Ele, por sua vez, devorava biscoitos de aveia com geleia e batatas assadas na manteiga, sentado descontraído no sofá e assobiando uma música desconhecida. Nem parecia que o dia anterior tinha sido um completo caos.

Ana esvaziou a xícara, enfiando uma torrada com ovo na boca e acabando por queimar a língua. Resmungando, levantou-se do balcão da cozinha, indo buscar a bolsa jogada no chão da sala.

- Já vai, querida? - Lola perguntou, se levantando.
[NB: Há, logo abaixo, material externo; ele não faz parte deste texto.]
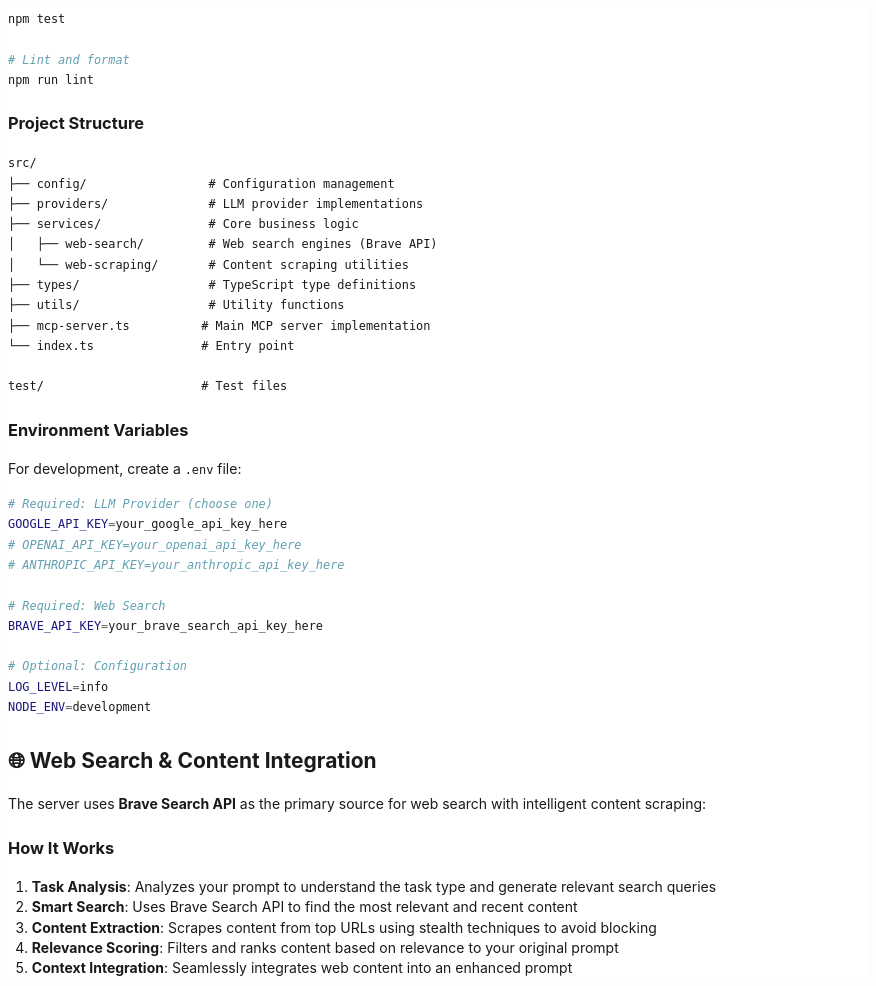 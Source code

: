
 ```bash
npm test

# Lint and format
npm run lint
```

### Project Structure

```
src/
├── config/                 # Configuration management
├── providers/              # LLM provider implementations  
├── services/               # Core business logic
│   ├── web-search/         # Web search engines (Brave API)
│   └── web-scraping/       # Content scraping utilities
├── types/                  # TypeScript type definitions
├── utils/                  # Utility functions
├── mcp-server.ts          # Main MCP server implementation
└── index.ts               # Entry point

test/                      # Test files
```

### Environment Variables

For development, create a `.env` file:

```bash
# Required: LLM Provider (choose one)
GOOGLE_API_KEY=your_google_api_key_here
# OPENAI_API_KEY=your_openai_api_key_here
# ANTHROPIC_API_KEY=your_anthropic_api_key_here

# Required: Web Search
BRAVE_API_KEY=your_brave_search_api_key_here

# Optional: Configuration
LOG_LEVEL=info
NODE_ENV=development
```

## 🌐 Web Search & Content Integration

The server uses **Brave Search API** as the primary source for web search with intelligent content scraping:

### How It Works

1. **Task Analysis**: Analyzes your prompt to understand the task type and generate relevant search queries
2. **Smart Search**: Uses Brave Search API to find the most relevant and recent content
3. **Content Extraction**: Scrapes content from top URLs using stealth techniques to avoid blocking
4. **Relevance Scoring**: Filters and ranks content based on relevance to your original prompt
5. **Context Integration**: Seamlessly integrates web content into an enhanced prompt
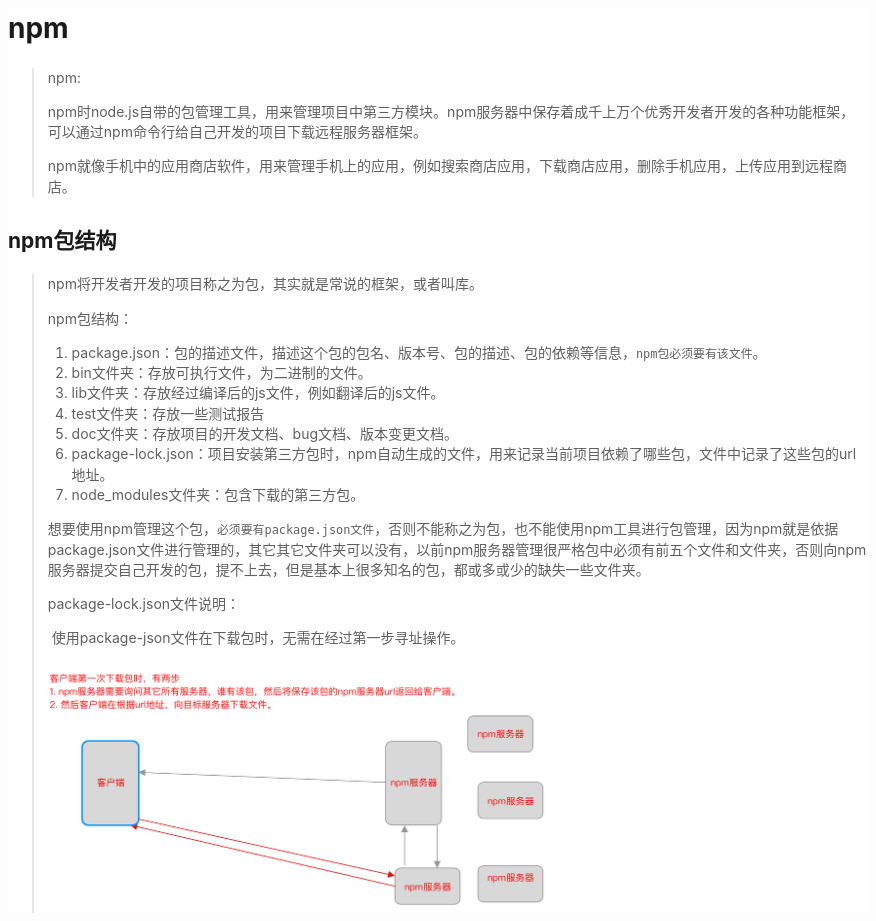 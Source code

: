 # npm

> npm:
>
> ​		 npm时node.js自带的包管理工具，用来管理项目中第三方模块。npm服务器中保存着成千上万个优秀开发者开发的各种功能框架，可以通过npm命令行给自己开发的项目下载远程服务器框架。
>
>  
>
> npm就像手机中的应用商店软件，用来管理手机上的应用，例如搜索商店应用，下载商店应用，删除手机应用，上传应用到远程商店。

## npm包结构

> npm将开发者开发的项目称之为包，其实就是常说的框架，或者叫库。
>
> npm包结构：
>
> 1. package.json：包的描述文件，描述这个包的包名、版本号、包的描述、包的依赖等信息，`npm包必须要有该文件`。
> 2. bin文件夹：存放可执行文件，为二进制的文件。
> 3. lib文件夹：存放经过编译后的js文件，例如翻译后的js文件。
> 4. test文件夹：存放一些测试报告
> 5. doc文件夹：存放项目的开发文档、bug文档、版本变更文档。
> 6. package-lock.json：项目安装第三方包时，npm自动生成的文件，用来记录当前项目依赖了哪些包，文件中记录了这些包的url地址。
> 7. node_modules文件夹：包含下载的第三方包。
>
> 
>
> ​		想要使用npm管理这个包，`必须要有package.json文件`，否则不能称之为包，也不能使用npm工具进行包管理，因为npm就是依据package.json文件进行管理的，其它其它文件夹可以没有，以前npm服务器管理很严格包中必须有前五个文件和文件夹，否则向npm服务器提交自己开发的包，提不上去，但是基本上很多知名的包，都或多或少的缺失一些文件夹。 
>
>   
>
> package-lock.json文件说明：
>
> ​		使用package-json文件在下载包时，无需在经过第一步寻址操作。
>
>  
>
> <img src="media/006-npm/image-20210113094207772.png" width=500>
>
>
- Sim - respondeu, calçando os All Star agora brilhando como novos. - Alguém precisa trabalhar por aqui.

- Ui, essa até eu senti! - Richard comentou, rindo, e recebendo um olhar nada amigável como resposta.

- O que você disse, Starlet? - Lola ergueu a sobrancelha daquele jeito assustador que dizia: concorde ou morra.

- N-nada, querida... - ele engasgou, engolindo outro biscoito. - Ah, veja, a Ana está atrasada. Eu vou... Vou levá-la ao bistrô.

- Mas ainda falta meia hor...

- Sim, sim, querida. Mas... antes cedo do que tarde, huh? Deixa só eu ligar o carro... - Richard colocou o prato na pia, indo para o jardim mais rápido que um raio.

Ana observava a cena, sobrancelhas erguidas. Parece que a tia não era intimidadora só com ela. Tinha conseguido espantar um homem do mesmo jeito que o atraíra.

Segurou um sorriso, dando um beijo na bochecha de Lola, furtando um biscoito do pote e enfiando na boca.

- Até mais tarde, querida - imitou a frase de Richard, correndo para a garagem. - Te amo!

☀️ ☀️☀️

A única coisa que Ana podia dizer sobre ir ao trabalho no carro de Richard é que era reconfortante.

Depois daquela interação inusitada e não muito discreta na cozinha, além das coisas extremamente bizarras que aconteceram na noite anterior, tudo de que ela precisava era um banco confortável, uma boa taça de vinho e um carro que mal fazia barulho. Se fechasse os olhos, podia se sentir como uma dama da alta sociedade.

Talvez em algum momento até acabasse se tornando, se Lola e Richard se casassem.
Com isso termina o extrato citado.